Throughout the trip, Charming makes advances toward Handsome, all of which are met with indifference. Meanwhile, Cactus Jack proceeds to lay trap after trap for the two, all of which backfire. Jack's attempt to enlist the assistance of "Nervous Elk" (Paul Lynde), the chief of a local American Indian tribe, also fails.
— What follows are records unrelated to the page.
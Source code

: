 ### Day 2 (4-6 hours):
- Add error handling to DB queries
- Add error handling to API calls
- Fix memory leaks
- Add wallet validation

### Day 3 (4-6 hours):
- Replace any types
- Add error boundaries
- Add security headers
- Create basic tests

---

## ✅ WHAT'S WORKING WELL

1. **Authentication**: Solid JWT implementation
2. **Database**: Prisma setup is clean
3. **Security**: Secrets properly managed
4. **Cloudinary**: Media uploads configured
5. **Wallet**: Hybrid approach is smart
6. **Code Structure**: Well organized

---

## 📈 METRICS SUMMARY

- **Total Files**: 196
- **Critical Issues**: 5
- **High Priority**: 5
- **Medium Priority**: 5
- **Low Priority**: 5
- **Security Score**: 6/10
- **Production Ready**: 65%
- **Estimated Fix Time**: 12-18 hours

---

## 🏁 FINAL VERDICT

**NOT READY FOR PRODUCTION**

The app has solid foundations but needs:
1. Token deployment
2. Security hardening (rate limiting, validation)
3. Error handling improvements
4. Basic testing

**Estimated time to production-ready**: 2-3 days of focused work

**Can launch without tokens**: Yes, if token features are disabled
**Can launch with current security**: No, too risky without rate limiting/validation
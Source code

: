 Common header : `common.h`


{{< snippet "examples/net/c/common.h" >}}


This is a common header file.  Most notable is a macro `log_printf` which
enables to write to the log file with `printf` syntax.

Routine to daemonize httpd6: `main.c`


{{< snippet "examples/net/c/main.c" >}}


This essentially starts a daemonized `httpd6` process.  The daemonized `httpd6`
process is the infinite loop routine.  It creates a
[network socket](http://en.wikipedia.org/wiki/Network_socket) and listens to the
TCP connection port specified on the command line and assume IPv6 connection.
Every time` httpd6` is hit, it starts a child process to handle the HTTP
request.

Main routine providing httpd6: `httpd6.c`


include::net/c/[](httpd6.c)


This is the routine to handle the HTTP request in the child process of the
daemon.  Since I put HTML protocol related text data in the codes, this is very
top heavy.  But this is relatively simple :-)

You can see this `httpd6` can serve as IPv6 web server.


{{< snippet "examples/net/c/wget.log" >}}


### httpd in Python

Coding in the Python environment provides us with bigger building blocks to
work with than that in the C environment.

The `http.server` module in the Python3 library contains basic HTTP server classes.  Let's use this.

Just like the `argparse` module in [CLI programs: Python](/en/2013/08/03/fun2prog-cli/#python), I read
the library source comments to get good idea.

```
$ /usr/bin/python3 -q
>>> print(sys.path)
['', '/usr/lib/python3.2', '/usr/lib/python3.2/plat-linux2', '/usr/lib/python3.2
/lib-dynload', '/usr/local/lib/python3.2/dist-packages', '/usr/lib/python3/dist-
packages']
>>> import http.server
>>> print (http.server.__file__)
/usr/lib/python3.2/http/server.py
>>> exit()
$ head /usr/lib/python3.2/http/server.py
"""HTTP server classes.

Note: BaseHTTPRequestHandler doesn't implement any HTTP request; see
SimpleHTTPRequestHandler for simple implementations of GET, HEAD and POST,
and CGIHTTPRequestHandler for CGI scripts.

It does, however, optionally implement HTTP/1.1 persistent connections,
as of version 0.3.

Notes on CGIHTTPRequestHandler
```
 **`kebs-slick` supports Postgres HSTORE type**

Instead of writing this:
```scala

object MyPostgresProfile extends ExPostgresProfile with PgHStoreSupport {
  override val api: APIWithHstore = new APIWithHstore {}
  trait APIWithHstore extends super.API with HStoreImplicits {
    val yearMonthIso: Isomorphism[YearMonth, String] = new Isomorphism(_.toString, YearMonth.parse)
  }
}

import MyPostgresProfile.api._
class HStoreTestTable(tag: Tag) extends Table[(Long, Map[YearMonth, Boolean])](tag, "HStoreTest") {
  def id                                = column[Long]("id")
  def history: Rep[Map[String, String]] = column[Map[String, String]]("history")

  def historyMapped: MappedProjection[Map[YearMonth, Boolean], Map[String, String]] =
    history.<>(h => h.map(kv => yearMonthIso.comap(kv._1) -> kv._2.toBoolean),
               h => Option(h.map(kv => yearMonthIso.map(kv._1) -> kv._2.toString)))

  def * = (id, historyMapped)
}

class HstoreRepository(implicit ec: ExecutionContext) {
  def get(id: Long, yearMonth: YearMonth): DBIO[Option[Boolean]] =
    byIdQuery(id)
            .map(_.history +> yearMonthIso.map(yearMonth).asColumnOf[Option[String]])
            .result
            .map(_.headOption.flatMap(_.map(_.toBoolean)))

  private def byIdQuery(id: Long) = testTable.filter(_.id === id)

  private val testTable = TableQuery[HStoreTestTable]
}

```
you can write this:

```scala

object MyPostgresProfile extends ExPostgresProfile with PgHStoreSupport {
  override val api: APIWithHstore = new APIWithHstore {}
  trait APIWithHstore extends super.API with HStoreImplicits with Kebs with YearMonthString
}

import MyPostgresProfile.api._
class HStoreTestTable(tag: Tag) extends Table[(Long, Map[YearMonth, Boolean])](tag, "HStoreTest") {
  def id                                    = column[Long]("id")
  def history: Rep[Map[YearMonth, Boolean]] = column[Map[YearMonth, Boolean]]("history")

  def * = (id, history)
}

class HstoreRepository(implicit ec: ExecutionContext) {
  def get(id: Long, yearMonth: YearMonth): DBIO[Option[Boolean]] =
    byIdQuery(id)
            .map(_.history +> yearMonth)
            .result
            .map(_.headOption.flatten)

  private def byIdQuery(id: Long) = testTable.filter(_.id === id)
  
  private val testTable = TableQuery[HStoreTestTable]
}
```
Finally, Jack confronts the couple openly, at which point Charming gives up on romancing Handsome and instead kisses Jack, who proceeds to bounce around in red-hot elation (in a manner reminiscent of Daffy Duck's classic "woo-hoo! Woo-hoo!" bounces).

Cast

Production
The film marked Needham’s third feature film as director and reunited him with actor Kirk Douglas. Prior to focusing on directing, Needham was one of Hollywood’s top stuntmen and stunt coordinators and, although he did not receive onscreen credit, Needham worked as a stunt double for Douglas on In Harm’s Way (1965), The War Wagon (1967) and The Way West (1967). Needham described The Villain as a “‘Roadrunner’ cartoon done with live characters”; several of the gags are direct homages to iconic ones from the Chuck Jones cartoons, such as the sequence where Jack paints a hole in the side of a mountain, only for the wagon to drive right through it; another is Jack being crushed by his own boulder trap.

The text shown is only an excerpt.